The data:
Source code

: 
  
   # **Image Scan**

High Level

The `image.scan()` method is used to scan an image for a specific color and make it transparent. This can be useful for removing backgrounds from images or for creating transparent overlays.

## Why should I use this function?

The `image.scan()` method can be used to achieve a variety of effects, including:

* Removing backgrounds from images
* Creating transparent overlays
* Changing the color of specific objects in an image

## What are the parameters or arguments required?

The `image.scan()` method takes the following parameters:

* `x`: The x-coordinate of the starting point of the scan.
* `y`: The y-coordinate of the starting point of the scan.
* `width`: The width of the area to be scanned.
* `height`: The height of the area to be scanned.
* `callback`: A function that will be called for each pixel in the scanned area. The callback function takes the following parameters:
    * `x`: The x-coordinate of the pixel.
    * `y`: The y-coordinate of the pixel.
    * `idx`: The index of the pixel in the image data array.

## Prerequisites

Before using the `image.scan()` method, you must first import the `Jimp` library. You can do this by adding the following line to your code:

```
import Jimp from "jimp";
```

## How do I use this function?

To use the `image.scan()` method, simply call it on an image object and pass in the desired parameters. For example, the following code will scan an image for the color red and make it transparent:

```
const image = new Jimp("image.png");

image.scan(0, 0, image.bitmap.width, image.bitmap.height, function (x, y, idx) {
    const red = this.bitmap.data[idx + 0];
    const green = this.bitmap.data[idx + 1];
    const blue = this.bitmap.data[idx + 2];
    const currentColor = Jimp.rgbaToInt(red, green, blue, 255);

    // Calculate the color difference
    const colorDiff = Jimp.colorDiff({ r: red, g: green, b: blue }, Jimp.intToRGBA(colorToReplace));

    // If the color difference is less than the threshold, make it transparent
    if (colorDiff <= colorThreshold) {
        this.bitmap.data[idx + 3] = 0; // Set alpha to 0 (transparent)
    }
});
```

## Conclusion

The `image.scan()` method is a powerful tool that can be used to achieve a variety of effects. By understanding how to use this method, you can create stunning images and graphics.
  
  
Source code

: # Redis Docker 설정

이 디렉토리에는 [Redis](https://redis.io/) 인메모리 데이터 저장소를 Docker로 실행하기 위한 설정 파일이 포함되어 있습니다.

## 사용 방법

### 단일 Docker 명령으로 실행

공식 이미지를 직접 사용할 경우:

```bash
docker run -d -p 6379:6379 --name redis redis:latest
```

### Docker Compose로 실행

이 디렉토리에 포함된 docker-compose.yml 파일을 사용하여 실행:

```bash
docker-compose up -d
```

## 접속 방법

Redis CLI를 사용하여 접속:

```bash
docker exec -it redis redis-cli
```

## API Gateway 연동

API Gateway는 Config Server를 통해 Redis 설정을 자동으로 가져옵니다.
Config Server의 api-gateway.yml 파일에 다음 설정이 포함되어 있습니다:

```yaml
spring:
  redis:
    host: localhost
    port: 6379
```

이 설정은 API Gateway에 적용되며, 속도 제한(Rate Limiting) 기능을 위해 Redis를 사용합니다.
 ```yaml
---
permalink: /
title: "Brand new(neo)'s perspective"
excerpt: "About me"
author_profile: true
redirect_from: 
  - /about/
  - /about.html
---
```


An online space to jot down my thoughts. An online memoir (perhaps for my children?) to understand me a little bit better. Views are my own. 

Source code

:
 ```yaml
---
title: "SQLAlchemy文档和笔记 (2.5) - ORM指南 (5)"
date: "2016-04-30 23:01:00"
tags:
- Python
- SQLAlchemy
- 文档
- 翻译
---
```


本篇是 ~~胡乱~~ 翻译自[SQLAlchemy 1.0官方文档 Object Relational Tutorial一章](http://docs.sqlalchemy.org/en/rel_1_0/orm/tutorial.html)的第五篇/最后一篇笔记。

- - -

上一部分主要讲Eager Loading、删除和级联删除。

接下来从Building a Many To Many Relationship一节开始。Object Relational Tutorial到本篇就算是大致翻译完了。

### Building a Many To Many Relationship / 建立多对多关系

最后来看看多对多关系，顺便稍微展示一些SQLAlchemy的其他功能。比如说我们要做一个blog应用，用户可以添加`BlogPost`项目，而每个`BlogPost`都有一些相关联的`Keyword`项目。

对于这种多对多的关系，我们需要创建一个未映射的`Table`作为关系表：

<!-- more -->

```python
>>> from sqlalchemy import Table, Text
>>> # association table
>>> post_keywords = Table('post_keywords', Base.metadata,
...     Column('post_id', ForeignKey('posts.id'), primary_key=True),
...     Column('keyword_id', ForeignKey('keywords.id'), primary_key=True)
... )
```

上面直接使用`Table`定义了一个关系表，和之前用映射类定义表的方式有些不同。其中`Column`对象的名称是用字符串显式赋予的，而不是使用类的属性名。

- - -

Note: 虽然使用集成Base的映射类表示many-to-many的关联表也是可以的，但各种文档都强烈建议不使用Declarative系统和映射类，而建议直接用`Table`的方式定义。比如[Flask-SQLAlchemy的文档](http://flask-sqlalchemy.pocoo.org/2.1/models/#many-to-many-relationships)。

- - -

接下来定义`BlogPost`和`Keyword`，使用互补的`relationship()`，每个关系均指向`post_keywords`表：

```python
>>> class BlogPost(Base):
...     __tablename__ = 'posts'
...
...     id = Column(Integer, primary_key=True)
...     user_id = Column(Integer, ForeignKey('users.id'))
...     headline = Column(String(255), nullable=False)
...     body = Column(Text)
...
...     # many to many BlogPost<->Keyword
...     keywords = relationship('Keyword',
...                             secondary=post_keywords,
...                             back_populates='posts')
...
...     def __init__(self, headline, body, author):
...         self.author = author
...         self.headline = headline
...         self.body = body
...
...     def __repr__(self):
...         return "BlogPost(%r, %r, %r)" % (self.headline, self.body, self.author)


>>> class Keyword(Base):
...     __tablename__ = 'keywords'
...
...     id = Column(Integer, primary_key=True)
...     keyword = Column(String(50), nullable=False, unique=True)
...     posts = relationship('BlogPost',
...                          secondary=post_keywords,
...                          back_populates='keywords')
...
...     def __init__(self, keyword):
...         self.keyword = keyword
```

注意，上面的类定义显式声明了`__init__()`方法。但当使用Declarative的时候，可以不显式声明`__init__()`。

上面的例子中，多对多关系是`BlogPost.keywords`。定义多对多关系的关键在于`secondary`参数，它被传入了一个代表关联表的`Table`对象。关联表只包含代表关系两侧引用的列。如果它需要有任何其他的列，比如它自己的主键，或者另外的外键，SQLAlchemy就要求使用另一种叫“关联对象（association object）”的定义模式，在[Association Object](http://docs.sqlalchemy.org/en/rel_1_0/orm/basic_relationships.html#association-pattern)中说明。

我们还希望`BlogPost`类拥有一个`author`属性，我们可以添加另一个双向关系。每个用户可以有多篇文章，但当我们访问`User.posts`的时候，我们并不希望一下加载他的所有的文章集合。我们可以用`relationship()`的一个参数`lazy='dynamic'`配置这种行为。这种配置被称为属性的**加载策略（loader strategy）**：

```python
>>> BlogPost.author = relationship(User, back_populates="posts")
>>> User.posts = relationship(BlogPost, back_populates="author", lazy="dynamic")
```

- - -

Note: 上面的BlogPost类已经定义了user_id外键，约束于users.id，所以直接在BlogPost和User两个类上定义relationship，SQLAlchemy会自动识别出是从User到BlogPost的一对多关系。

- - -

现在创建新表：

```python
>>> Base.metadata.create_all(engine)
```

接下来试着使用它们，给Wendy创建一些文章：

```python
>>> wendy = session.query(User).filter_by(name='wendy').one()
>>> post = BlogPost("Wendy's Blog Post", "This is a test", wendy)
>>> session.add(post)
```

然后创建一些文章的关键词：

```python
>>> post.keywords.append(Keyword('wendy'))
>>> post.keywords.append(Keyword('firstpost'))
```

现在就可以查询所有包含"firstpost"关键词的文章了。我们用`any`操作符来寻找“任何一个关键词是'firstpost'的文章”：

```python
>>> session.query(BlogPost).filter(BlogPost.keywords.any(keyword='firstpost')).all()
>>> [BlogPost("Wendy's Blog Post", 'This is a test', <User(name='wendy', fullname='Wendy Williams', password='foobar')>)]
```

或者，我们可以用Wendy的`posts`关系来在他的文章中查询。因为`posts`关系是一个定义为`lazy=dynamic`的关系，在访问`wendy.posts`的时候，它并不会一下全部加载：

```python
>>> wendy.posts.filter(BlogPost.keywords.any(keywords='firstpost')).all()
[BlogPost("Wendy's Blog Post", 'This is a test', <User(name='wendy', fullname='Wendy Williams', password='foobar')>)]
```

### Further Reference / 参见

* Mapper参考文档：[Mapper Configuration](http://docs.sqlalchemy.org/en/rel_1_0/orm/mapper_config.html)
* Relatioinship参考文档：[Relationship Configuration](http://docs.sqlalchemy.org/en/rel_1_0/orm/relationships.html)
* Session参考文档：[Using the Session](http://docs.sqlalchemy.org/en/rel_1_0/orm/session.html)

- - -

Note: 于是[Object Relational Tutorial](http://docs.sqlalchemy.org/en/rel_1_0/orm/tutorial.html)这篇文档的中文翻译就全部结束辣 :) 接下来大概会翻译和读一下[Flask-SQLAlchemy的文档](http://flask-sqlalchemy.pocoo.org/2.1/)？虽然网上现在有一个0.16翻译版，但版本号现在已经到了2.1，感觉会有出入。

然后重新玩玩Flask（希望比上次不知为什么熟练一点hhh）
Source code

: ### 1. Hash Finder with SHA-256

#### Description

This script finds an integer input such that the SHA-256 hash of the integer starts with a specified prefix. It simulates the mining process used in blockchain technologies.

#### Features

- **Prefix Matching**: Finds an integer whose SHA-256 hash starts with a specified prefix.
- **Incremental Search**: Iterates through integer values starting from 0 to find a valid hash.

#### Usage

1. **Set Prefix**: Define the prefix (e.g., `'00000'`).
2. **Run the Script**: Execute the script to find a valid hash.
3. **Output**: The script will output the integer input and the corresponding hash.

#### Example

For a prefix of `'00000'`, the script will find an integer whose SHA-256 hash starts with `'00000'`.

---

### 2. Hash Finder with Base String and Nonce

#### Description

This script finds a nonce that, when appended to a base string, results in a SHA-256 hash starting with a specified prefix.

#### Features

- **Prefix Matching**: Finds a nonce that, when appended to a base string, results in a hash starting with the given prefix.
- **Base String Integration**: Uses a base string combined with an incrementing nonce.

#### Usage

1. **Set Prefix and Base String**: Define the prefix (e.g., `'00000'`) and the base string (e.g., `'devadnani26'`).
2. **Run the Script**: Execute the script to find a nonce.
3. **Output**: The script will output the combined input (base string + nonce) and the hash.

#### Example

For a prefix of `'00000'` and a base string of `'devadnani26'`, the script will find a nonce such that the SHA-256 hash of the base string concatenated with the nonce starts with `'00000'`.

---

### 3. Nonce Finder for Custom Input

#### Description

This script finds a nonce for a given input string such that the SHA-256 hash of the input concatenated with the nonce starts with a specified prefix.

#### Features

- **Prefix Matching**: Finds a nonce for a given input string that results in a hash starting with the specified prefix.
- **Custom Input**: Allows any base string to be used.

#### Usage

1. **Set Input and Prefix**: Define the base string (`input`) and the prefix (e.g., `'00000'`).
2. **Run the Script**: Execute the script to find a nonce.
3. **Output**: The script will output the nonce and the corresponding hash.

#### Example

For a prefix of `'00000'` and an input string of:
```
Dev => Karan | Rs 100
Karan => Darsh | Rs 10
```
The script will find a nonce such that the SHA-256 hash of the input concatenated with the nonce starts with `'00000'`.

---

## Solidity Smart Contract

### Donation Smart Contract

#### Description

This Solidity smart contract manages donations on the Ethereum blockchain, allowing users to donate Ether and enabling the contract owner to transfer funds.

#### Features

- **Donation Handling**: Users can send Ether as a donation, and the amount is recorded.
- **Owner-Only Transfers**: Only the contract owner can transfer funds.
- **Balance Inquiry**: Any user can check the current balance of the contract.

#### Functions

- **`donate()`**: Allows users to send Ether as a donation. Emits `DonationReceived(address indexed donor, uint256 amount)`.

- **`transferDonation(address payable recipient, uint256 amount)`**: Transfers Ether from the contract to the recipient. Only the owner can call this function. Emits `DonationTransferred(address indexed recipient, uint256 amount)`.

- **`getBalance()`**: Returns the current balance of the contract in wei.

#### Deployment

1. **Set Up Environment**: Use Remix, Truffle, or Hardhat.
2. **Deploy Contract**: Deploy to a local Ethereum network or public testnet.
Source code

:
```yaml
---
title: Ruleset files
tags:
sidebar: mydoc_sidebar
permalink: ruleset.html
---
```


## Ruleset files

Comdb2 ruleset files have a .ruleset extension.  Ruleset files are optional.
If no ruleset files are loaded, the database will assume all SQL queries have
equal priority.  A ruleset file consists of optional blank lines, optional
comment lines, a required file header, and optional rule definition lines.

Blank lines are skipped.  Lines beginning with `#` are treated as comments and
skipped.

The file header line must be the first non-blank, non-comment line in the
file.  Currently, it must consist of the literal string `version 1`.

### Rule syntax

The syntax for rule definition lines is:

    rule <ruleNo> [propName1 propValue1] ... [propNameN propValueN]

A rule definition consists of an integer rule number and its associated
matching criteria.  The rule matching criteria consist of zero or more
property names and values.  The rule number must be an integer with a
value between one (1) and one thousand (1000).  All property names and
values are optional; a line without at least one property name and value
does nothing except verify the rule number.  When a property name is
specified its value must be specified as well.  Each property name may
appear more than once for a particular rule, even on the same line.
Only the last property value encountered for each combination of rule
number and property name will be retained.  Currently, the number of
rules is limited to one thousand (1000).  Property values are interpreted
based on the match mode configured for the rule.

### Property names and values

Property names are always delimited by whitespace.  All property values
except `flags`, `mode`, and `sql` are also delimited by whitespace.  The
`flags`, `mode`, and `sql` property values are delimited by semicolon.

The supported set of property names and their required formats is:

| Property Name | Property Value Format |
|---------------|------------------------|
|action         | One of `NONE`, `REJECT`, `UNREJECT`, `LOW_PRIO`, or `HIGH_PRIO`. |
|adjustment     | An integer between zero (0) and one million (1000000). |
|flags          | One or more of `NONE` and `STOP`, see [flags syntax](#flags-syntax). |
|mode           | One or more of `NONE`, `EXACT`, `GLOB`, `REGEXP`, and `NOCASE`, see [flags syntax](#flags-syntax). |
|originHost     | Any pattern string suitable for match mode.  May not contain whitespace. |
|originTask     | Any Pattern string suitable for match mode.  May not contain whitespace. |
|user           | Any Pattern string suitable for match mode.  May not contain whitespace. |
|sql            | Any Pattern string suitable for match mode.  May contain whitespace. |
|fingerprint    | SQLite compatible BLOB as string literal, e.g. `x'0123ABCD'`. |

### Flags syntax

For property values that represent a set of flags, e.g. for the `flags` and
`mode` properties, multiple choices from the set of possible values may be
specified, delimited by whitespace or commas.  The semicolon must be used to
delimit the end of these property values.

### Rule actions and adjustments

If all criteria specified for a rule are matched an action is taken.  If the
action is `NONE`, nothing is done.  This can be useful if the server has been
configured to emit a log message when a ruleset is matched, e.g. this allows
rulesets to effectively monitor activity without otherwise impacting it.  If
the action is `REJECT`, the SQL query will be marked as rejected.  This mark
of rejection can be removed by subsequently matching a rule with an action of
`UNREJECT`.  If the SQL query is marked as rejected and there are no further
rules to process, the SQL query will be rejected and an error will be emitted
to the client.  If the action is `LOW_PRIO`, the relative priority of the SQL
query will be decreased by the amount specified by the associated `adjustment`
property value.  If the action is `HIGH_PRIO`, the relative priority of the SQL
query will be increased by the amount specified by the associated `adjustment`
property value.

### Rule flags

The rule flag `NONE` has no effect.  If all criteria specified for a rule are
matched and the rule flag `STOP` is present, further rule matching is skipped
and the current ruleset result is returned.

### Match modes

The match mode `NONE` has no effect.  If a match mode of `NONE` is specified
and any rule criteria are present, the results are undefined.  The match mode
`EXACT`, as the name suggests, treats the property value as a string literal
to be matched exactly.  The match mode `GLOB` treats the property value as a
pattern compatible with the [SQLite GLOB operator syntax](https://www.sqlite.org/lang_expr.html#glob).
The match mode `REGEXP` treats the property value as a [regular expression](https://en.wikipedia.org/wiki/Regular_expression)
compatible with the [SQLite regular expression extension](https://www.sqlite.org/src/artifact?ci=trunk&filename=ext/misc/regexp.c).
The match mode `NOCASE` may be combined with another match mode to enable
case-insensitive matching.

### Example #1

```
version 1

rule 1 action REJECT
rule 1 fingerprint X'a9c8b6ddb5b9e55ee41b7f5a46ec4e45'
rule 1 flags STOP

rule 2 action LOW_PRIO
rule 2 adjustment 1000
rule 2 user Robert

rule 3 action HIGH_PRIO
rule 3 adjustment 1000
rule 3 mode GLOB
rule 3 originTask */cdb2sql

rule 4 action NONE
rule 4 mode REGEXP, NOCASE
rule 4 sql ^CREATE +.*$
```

The task: Lines above holding "body": give their count, nothing more.

Answer for this exercise: 4